<<<<

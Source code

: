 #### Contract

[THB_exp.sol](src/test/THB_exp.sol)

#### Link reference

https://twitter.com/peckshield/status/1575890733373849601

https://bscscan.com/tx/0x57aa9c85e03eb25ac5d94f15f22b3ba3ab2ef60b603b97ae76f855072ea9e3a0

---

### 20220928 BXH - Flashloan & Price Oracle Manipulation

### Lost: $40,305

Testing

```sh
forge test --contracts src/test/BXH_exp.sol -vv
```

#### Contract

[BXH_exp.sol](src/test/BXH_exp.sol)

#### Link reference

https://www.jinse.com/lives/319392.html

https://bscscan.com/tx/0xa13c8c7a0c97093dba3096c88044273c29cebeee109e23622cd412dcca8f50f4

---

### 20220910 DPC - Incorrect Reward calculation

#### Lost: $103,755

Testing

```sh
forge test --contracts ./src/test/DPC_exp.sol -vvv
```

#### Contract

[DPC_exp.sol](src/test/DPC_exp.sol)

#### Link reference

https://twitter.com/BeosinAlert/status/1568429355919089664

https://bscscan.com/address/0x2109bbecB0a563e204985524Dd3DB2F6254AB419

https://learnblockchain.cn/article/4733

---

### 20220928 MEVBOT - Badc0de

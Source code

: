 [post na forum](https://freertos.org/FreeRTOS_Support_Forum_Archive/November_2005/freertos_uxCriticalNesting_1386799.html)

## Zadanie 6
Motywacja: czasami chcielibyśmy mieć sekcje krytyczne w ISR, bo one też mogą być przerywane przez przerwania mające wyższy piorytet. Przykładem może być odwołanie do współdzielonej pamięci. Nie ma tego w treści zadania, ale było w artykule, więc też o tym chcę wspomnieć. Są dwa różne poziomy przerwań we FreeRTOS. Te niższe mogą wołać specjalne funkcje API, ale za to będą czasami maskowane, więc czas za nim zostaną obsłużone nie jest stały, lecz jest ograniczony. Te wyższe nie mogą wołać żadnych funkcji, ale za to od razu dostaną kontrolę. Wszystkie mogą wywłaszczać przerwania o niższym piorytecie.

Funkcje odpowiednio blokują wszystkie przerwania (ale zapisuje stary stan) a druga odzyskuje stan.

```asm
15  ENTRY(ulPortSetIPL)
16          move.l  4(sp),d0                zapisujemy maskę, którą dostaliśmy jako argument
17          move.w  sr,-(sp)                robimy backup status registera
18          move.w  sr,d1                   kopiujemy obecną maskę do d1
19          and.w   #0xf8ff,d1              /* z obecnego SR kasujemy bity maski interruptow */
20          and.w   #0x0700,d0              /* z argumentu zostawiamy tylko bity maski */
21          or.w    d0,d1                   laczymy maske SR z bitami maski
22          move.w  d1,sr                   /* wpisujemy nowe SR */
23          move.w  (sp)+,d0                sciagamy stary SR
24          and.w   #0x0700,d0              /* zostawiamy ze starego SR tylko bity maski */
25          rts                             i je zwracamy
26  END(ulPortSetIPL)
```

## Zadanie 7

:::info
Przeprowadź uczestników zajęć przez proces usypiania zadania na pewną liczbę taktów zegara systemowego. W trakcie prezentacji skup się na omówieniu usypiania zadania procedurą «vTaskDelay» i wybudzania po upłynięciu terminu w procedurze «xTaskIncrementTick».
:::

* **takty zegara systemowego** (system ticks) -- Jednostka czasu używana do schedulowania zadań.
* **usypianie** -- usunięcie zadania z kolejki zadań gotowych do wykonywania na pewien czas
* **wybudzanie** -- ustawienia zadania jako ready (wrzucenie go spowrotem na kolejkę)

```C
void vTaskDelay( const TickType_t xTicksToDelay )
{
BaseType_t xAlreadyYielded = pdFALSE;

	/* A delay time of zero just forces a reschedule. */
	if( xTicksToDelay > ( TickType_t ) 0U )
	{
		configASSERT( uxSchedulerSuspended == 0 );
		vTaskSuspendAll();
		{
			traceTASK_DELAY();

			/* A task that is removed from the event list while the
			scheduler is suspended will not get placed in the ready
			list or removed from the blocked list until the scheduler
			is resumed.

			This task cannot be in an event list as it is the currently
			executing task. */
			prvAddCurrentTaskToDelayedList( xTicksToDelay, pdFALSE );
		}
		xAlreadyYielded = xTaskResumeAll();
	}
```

>>>>

_Aim of the exercise_
Look through the data above for lines holding the word "html". State how many there are and nothing else.

_Solution below_
2